_PROBLEM REQUIREMENTS_. Wherever the word "Title" shows up in the data, report the line it sits in.

Records excerpted from a collection:
=== Begin Enclosure ===
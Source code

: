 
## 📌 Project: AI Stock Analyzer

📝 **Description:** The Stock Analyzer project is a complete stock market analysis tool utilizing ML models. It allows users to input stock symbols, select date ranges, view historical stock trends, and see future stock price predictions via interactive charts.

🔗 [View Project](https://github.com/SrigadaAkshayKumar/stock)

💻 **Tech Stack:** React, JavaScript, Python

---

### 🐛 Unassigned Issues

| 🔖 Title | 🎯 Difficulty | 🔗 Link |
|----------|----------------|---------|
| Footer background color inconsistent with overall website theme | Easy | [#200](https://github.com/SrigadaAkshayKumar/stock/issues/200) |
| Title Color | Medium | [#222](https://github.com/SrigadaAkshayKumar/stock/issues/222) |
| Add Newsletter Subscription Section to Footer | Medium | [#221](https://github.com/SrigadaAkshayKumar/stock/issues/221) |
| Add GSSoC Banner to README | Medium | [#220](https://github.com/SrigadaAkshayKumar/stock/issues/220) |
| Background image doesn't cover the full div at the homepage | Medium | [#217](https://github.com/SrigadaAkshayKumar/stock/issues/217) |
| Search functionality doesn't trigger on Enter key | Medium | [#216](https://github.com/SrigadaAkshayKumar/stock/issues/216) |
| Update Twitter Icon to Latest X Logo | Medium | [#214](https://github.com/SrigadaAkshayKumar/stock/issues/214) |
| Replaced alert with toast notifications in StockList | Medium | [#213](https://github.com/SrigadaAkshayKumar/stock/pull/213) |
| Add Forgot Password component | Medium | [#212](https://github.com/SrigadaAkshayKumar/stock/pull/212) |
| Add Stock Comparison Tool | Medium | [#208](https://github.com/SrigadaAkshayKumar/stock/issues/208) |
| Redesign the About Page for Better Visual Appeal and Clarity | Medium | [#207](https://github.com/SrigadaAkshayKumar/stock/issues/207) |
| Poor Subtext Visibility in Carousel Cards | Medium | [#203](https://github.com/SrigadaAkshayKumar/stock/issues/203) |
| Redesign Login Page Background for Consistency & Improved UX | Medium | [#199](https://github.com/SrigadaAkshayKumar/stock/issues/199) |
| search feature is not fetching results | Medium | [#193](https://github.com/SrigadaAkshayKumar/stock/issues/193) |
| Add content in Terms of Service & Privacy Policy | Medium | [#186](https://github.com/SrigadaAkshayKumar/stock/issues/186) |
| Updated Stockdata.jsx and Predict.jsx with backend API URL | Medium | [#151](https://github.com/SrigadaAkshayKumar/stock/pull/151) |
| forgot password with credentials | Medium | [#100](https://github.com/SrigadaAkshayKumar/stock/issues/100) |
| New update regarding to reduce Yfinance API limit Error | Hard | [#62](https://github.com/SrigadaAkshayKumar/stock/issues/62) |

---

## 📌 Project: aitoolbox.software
=== End Enclosure ===
=== Begin Enclosure ===
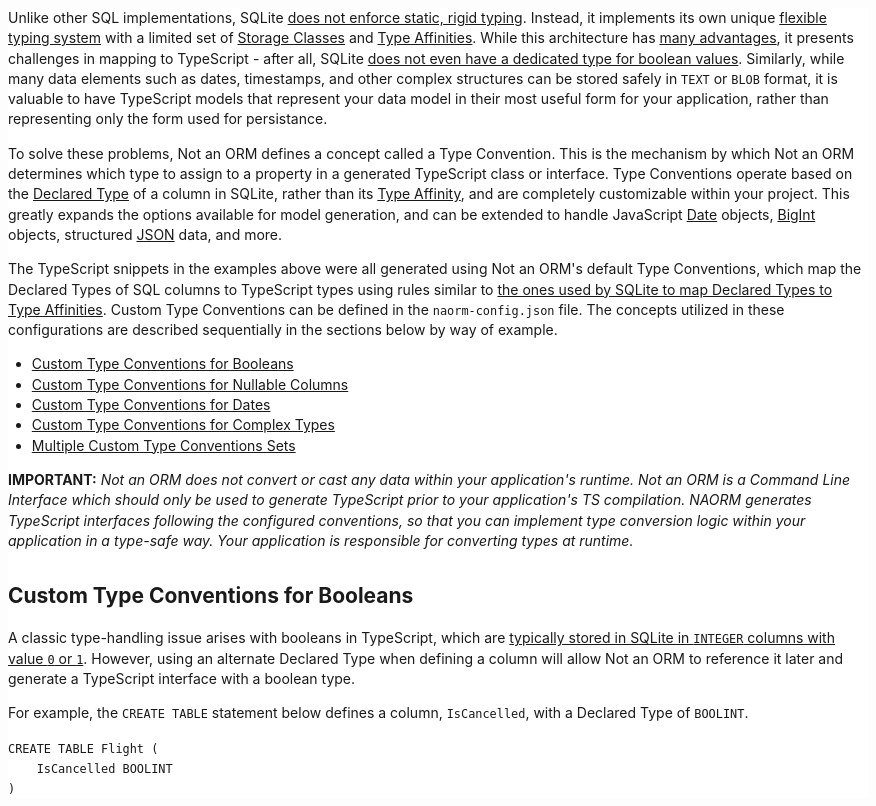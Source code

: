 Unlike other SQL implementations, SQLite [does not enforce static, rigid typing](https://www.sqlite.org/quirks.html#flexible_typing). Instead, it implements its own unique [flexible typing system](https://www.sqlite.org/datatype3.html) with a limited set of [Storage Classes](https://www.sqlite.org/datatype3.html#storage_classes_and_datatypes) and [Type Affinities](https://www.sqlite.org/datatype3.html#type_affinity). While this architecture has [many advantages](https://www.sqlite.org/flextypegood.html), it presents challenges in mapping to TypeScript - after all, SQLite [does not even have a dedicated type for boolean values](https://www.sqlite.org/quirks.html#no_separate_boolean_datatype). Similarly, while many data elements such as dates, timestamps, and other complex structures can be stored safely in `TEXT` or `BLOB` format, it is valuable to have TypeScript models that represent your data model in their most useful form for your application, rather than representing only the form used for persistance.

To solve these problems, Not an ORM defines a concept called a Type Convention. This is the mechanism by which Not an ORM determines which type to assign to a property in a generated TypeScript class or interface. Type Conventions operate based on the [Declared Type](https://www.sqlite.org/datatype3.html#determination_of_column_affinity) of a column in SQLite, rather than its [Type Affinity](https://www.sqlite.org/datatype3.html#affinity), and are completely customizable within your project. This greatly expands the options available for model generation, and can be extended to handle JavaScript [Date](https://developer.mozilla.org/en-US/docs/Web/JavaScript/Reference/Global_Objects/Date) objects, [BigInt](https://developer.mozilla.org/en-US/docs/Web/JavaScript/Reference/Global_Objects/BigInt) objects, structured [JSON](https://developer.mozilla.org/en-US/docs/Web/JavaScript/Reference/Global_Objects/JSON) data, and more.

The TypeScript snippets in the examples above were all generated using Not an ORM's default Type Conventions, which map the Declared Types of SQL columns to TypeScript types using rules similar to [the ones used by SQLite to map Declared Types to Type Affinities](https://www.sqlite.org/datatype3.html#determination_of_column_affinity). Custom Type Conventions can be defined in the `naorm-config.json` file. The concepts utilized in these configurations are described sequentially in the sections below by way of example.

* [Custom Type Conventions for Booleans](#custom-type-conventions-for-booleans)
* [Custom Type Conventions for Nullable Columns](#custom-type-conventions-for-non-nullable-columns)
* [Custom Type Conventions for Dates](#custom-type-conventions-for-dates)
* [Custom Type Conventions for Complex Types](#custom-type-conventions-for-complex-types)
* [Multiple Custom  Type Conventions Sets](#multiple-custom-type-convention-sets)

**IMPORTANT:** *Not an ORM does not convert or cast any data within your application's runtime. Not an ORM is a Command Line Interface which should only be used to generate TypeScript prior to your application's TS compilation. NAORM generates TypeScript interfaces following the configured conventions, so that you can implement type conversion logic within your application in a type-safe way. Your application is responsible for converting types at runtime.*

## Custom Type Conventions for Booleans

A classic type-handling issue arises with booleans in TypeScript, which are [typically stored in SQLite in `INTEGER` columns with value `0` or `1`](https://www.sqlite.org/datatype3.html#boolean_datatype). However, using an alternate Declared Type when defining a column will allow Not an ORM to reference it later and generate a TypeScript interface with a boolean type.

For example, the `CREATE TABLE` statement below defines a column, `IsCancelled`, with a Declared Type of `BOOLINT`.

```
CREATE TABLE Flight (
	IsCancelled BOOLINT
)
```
=== End Enclosure ===
_ANSWER FOR THIS EXERCISE_.
| 🔖 Title | 🎯 Difficulty | 🔗 Link |
| Title Color | Medium | [#222](https://github.com/SrigadaAkshayKumar/stock/issues/222) |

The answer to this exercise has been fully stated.